Gardez à l’esprit que les exosomes et les “virus” sont presque identiques en tous points. En fait, les exosomes ont été appelés “virus non infectieux”. La principale différence est que la recherche sur les exosomes tente régulièrement de les purifier à l’aide d’une ou plusieurs méthodes, alors que la virologie ne le fait pas. Cela dit, les trois méthodes susmentionnées sont inévitablement sujettes à la contamination par d’autres particules ainsi qu’à des dommages potentiels aux particules de l’échantillon. Les forces et les méthodes utilisées sur ces échantillons sont différentes de tout ce qu’ils rencontrent dans la réalité. Il est absolument impossible d’affirmer que les particules obtenues sont dans la même forme qu’au début du processus de purification/isolement.

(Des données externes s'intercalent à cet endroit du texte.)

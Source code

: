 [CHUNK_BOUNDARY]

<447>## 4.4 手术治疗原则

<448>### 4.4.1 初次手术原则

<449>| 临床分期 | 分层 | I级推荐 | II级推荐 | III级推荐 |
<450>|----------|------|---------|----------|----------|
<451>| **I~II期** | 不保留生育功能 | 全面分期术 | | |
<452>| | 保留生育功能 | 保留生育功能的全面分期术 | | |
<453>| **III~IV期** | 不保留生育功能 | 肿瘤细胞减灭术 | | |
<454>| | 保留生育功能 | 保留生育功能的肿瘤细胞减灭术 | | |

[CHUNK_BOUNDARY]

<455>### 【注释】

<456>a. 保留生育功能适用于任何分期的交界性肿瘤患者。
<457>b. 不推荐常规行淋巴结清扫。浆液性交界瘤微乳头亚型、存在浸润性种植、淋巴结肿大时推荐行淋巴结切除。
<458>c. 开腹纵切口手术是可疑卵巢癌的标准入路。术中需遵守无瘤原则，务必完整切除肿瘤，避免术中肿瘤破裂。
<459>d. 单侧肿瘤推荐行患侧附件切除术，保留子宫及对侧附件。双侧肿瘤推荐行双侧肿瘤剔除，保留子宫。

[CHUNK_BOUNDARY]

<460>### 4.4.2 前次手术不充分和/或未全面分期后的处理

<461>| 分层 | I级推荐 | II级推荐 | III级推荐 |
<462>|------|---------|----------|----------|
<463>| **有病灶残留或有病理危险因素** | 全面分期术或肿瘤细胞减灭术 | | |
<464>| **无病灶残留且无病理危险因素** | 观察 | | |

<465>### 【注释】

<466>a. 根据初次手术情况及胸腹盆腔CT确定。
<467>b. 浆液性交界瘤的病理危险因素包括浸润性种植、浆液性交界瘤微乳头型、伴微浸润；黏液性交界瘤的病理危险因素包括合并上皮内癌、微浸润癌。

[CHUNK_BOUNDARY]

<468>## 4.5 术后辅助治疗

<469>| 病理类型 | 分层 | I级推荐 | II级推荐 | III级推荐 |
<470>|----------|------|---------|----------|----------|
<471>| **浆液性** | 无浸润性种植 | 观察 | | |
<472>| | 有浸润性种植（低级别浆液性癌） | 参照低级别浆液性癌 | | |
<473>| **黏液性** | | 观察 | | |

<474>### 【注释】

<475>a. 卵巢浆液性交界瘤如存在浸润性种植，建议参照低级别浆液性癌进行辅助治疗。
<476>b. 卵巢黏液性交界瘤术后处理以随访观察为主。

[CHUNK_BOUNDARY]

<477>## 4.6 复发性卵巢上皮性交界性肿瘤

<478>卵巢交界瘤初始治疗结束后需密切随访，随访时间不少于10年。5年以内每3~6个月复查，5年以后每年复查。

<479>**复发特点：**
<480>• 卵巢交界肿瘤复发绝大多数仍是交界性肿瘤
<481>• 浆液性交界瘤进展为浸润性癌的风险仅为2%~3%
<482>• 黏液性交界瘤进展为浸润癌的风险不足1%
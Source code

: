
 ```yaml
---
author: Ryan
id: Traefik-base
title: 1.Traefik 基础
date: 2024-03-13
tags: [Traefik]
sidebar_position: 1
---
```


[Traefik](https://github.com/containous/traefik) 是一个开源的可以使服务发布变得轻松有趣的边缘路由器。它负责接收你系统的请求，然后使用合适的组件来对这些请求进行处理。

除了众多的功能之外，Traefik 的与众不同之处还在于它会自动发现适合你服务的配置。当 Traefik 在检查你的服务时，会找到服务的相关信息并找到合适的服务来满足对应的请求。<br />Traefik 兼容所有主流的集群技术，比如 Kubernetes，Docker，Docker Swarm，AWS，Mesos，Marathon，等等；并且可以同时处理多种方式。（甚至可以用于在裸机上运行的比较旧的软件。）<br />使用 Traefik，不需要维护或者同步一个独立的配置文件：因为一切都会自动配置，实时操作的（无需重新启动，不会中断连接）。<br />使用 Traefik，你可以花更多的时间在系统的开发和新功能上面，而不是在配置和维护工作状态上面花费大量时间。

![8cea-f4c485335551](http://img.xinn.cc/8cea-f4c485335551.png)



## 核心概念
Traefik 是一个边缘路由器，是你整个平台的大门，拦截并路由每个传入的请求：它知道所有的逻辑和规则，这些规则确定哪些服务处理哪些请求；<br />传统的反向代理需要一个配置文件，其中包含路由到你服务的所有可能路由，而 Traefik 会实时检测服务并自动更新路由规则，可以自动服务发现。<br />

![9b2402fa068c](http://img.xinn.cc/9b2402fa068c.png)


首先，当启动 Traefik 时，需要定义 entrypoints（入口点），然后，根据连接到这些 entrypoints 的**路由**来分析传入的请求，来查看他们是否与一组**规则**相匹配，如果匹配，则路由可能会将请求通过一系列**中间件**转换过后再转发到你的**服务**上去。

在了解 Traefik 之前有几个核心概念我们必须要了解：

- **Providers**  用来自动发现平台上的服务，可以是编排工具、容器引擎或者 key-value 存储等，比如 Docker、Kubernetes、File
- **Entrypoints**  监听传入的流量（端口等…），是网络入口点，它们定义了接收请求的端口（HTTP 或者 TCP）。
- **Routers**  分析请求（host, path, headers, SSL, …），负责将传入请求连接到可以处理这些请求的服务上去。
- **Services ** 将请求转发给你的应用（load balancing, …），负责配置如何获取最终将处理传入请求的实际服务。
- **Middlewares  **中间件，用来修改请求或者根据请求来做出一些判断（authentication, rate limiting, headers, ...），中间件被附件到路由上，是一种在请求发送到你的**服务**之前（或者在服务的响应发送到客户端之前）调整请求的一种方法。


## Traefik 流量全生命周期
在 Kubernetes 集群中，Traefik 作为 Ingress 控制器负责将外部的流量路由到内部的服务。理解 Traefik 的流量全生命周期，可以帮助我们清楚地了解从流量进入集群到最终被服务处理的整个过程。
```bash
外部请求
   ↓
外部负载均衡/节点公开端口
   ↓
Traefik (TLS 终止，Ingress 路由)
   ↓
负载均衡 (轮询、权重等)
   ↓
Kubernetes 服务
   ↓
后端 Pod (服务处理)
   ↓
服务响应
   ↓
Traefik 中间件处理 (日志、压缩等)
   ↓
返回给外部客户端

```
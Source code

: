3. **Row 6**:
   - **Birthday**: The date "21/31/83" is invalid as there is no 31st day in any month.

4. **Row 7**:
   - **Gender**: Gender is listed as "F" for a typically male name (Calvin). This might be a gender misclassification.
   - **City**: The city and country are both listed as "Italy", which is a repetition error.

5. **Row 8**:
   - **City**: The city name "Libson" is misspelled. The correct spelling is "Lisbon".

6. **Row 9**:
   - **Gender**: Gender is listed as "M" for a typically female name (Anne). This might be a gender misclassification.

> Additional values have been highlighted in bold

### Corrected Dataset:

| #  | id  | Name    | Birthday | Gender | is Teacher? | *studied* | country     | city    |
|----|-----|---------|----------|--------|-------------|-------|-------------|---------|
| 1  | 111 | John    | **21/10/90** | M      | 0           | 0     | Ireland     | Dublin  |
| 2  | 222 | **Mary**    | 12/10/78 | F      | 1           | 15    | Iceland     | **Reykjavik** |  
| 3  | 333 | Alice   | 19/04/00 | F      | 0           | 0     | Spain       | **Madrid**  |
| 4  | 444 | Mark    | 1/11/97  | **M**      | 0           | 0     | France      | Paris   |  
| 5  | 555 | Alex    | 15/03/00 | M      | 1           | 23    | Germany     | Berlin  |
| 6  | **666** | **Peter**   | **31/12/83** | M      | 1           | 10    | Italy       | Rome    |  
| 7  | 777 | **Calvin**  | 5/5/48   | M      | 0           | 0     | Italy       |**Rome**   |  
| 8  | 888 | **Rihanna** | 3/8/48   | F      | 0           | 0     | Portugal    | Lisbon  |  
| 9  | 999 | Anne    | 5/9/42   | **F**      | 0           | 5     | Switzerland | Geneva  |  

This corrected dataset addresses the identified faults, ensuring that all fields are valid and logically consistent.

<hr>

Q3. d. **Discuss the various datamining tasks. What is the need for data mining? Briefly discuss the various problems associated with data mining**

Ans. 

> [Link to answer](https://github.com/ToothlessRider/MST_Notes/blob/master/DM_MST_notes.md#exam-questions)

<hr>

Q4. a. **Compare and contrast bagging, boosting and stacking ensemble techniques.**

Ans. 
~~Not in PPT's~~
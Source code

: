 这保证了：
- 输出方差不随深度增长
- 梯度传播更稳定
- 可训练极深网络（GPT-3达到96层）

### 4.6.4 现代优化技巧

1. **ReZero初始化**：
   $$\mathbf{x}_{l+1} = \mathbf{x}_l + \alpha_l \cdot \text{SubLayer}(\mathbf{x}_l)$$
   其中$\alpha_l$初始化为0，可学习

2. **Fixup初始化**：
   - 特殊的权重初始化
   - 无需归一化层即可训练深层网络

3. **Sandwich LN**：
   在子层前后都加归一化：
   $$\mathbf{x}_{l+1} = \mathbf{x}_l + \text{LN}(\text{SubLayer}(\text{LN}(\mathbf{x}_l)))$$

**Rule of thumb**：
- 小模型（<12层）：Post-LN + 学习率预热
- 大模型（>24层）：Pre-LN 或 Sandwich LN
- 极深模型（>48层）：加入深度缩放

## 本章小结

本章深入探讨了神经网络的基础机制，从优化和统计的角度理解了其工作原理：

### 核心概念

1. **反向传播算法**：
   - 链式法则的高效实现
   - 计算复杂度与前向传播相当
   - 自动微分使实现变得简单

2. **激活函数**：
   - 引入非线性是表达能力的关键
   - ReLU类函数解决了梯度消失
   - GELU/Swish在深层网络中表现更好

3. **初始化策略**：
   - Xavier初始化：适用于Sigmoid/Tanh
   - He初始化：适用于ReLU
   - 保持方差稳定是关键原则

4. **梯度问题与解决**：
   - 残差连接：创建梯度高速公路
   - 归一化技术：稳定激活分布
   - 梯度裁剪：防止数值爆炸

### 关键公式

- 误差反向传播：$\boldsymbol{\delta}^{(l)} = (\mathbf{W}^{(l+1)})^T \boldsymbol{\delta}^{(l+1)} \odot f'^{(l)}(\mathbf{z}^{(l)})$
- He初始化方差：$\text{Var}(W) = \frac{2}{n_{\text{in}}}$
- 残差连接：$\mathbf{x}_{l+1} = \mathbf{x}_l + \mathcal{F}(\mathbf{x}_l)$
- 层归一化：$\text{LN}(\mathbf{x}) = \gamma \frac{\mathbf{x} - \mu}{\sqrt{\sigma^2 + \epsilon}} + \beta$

La purification/isolement de ces particules est une tâche impossible. Il peut même être injuste de le demander. Cependant, la logique ne tient pas compte de l’équité. Pour prouver qu’un “virus” existe et cause une maladie particulière, il doit d’abord être complètement purifié/isolé à partir d’un échantillon non altéré.

Malheureusement pour la Virologie/Théorie des germes, ils ont la responsabilité peu enviable de montrer qu’il est possible de purifier/isoler complètement des particules considérées comme des “virus”. Aucune conclusion sur le caractère “viral” d’une particule ne peut être tirée avant cette étape logique. Jusqu’à présent, ils n’ont pas réussi à le faire à tous les coups.